**PROVIDED DATA:**
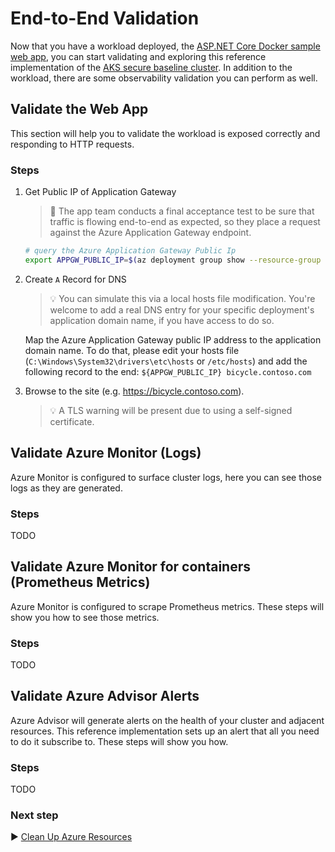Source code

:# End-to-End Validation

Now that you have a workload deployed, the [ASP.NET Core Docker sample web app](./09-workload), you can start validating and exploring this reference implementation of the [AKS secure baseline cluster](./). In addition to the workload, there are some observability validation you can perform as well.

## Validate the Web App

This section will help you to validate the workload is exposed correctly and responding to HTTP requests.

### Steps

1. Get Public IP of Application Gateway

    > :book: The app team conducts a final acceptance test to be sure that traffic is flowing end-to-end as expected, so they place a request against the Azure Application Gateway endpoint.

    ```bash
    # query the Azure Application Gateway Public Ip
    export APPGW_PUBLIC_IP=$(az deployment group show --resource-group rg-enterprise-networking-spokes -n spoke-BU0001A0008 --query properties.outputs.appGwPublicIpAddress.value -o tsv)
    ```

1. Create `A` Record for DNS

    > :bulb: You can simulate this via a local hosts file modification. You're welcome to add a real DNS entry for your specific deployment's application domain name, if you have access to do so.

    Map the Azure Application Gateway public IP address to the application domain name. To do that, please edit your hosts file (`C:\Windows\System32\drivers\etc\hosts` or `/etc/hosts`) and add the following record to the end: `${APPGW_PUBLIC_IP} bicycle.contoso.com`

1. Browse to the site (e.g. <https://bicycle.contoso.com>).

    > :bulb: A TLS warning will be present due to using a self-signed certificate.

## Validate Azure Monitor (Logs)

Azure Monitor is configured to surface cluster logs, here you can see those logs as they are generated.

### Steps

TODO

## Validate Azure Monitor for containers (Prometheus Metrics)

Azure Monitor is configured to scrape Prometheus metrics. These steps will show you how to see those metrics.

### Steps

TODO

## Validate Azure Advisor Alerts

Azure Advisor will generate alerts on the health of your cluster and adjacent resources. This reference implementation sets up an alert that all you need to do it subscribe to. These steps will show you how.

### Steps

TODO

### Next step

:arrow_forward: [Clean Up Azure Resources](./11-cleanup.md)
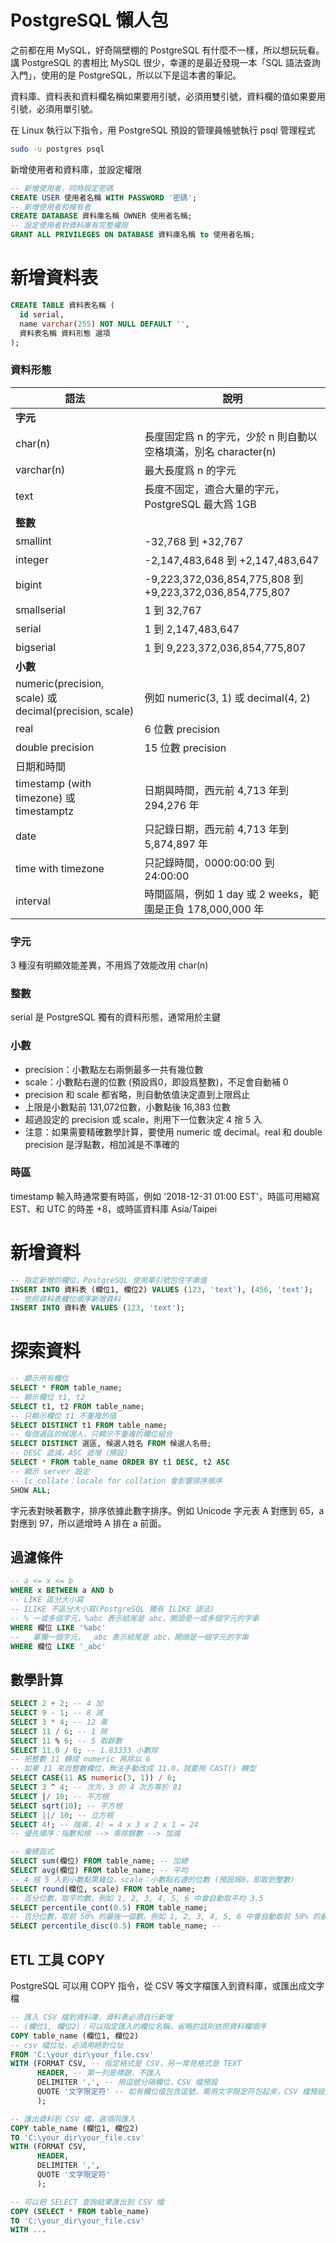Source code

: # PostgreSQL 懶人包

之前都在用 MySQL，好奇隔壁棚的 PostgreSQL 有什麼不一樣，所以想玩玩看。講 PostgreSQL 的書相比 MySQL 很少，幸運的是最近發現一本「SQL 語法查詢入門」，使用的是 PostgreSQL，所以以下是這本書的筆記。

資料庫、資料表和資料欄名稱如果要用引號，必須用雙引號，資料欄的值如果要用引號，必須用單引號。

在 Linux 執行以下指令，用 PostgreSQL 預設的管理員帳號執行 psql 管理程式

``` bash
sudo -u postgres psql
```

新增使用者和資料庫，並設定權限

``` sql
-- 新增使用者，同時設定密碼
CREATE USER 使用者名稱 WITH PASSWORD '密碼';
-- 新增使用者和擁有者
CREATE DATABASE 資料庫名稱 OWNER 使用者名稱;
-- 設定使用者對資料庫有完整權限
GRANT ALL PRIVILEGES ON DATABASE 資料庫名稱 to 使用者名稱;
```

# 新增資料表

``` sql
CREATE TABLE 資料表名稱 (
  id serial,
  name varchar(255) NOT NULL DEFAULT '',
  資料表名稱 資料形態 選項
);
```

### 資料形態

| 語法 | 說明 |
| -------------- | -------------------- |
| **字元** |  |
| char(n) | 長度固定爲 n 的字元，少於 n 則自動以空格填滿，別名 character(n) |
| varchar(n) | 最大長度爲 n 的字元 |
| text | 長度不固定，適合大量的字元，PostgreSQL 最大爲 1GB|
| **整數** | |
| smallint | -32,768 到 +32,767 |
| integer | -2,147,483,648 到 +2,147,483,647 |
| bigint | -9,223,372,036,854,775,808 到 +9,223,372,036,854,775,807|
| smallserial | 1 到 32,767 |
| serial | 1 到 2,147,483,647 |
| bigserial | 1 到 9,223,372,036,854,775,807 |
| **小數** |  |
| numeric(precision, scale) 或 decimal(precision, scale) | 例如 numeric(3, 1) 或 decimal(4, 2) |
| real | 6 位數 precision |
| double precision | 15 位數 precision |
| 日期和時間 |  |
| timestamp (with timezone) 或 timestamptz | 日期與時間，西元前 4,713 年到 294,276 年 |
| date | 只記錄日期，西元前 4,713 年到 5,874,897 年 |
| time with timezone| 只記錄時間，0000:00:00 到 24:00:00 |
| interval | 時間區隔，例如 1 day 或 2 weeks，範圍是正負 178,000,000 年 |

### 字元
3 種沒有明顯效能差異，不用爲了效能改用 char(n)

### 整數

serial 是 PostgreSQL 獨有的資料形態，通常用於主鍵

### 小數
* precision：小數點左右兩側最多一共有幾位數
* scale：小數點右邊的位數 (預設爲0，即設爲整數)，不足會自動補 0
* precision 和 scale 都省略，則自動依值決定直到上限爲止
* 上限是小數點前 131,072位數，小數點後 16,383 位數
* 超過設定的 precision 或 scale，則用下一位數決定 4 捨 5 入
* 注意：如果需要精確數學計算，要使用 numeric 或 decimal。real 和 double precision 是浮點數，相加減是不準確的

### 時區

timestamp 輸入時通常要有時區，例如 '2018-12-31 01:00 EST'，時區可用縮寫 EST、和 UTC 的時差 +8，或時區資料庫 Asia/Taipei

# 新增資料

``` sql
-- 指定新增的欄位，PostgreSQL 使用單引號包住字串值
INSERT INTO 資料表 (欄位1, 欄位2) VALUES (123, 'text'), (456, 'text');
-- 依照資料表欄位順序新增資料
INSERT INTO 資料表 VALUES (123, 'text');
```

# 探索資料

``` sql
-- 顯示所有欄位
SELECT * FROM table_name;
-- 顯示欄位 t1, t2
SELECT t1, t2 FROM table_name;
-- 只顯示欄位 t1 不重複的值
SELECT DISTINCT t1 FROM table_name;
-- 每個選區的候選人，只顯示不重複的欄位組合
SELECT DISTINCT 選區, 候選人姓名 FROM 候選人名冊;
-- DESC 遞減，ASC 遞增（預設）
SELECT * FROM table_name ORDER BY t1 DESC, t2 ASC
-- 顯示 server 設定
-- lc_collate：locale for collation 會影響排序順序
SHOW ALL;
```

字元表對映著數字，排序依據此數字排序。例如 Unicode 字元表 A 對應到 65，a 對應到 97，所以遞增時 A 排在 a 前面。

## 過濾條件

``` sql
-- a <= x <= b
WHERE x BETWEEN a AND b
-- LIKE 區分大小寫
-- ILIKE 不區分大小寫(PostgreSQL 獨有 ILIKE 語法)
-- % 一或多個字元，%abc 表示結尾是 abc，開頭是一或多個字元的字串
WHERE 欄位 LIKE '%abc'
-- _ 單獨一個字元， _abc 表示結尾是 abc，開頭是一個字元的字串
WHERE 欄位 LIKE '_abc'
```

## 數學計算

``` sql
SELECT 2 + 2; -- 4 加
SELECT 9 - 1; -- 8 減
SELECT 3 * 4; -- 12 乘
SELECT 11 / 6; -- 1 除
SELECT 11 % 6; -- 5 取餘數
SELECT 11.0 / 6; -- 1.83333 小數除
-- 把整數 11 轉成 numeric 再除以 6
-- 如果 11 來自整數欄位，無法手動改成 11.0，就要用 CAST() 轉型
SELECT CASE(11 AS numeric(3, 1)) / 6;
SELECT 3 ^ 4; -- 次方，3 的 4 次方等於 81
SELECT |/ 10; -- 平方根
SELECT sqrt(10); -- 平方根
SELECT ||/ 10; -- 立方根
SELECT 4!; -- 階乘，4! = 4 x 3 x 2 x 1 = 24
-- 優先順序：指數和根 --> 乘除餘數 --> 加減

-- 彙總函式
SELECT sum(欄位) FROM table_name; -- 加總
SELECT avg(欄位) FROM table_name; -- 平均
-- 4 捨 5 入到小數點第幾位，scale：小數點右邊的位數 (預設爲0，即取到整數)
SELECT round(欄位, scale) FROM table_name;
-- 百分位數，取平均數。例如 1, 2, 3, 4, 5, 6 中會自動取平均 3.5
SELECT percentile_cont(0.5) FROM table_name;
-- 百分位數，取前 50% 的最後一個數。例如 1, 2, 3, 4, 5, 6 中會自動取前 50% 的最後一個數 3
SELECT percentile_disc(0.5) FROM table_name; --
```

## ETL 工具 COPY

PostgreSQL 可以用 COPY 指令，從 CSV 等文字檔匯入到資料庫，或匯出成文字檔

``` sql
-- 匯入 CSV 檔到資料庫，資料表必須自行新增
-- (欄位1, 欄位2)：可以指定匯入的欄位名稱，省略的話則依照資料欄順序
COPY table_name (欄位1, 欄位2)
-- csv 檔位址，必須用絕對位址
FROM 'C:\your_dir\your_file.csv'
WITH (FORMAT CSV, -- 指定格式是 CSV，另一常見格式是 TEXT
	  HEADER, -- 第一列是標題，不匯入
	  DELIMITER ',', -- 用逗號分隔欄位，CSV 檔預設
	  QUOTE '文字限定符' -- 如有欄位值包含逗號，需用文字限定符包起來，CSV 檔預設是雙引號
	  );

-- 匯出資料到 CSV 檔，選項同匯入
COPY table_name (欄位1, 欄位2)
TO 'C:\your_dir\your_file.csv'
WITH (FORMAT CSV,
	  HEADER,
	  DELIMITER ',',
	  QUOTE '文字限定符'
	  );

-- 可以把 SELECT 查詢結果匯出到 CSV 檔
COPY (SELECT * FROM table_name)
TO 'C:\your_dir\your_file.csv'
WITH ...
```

...

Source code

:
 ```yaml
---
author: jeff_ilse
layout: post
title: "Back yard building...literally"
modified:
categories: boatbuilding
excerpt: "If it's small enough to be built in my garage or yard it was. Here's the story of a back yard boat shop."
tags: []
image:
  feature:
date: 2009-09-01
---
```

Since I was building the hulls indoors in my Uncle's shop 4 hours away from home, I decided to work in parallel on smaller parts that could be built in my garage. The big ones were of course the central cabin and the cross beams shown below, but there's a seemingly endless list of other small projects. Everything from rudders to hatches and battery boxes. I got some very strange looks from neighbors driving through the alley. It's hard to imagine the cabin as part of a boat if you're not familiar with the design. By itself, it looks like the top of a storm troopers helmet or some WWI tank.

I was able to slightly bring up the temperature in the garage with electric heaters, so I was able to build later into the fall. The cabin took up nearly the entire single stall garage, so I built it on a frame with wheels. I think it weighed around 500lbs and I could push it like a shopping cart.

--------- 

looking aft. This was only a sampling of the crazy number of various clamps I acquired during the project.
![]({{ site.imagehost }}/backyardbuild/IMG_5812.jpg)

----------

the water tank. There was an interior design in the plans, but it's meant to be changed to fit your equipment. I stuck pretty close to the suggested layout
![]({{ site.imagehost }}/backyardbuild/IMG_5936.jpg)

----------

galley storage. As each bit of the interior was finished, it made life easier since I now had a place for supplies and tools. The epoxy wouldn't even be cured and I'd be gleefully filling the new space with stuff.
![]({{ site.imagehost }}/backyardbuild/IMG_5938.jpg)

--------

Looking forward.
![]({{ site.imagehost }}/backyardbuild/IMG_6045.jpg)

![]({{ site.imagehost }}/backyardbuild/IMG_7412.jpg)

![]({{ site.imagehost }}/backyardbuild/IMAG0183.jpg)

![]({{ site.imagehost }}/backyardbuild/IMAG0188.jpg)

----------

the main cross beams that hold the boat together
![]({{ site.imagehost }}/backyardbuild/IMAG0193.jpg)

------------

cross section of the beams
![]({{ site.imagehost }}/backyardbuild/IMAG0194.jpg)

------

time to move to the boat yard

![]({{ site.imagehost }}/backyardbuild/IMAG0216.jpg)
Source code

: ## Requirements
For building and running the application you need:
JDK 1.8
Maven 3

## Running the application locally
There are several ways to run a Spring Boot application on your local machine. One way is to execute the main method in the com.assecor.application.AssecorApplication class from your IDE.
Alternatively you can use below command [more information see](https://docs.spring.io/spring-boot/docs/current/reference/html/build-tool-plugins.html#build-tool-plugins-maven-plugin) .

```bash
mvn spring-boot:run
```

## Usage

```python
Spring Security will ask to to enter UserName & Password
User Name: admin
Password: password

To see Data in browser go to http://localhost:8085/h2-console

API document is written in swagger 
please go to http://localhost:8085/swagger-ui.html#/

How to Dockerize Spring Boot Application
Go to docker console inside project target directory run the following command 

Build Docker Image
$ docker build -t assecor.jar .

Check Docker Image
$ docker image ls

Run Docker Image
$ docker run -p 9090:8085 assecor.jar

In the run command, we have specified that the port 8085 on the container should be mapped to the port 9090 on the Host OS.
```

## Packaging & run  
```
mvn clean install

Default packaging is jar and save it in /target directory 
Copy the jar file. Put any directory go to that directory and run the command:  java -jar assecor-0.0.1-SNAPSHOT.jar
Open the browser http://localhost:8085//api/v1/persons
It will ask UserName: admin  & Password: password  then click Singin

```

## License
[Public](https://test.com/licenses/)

* * *

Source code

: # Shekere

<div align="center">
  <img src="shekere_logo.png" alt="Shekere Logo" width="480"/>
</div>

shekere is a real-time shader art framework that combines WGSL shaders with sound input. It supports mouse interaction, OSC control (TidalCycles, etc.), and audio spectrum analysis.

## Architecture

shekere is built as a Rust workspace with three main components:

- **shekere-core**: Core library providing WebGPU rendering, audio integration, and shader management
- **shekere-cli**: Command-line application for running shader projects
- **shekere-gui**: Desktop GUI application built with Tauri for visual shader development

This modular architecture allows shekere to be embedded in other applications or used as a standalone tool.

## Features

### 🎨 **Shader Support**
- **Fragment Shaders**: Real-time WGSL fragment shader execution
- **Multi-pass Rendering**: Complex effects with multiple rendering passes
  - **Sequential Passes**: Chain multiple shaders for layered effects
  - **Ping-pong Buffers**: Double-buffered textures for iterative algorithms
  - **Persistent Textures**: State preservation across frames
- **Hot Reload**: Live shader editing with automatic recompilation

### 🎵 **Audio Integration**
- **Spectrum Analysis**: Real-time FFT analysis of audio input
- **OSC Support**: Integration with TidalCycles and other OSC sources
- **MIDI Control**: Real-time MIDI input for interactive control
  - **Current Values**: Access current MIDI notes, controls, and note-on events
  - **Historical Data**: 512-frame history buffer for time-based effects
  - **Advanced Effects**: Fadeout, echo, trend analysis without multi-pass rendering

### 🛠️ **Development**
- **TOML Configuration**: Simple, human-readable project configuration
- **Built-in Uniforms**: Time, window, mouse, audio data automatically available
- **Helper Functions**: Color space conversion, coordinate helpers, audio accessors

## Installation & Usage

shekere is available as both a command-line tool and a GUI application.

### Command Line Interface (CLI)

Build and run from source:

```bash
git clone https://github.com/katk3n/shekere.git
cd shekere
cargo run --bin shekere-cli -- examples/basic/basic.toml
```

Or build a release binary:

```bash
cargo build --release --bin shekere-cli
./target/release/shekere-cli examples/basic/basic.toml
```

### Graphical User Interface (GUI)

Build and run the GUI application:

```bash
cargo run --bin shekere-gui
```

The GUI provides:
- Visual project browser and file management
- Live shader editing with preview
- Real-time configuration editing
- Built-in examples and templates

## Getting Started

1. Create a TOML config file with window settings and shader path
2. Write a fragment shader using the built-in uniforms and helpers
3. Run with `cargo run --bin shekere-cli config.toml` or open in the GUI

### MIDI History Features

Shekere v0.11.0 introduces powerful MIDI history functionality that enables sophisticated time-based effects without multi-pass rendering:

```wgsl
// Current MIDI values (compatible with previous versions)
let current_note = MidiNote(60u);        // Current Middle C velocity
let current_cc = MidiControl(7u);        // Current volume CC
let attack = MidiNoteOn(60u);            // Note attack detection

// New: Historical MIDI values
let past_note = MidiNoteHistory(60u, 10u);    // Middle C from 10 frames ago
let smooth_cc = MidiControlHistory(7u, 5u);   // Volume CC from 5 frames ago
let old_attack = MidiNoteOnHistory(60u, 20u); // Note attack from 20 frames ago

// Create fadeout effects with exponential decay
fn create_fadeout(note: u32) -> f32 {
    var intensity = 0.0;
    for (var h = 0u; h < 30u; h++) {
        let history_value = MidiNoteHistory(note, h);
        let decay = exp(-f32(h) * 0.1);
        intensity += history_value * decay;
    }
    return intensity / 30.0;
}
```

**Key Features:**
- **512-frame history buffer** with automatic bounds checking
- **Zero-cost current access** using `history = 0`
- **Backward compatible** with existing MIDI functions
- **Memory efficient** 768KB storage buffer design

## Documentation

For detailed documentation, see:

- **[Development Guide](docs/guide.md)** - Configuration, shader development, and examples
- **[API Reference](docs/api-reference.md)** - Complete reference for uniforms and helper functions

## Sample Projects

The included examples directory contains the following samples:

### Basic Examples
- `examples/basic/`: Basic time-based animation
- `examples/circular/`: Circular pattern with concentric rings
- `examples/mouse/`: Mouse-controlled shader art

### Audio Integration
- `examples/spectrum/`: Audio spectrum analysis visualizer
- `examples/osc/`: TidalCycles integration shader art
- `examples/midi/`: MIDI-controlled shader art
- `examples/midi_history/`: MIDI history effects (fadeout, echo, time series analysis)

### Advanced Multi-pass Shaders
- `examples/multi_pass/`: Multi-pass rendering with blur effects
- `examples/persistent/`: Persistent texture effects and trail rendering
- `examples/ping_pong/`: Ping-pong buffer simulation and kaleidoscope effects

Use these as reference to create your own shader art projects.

**ASSIGNMENT:** Lines with the word "Advanced" in them: report all of these from the listing above.

**RESPONSE:**
  - **Advanced Effects**: Fadeout, echo, trend analysis without multi-pass rendering
### Advanced Multi-pass Shaders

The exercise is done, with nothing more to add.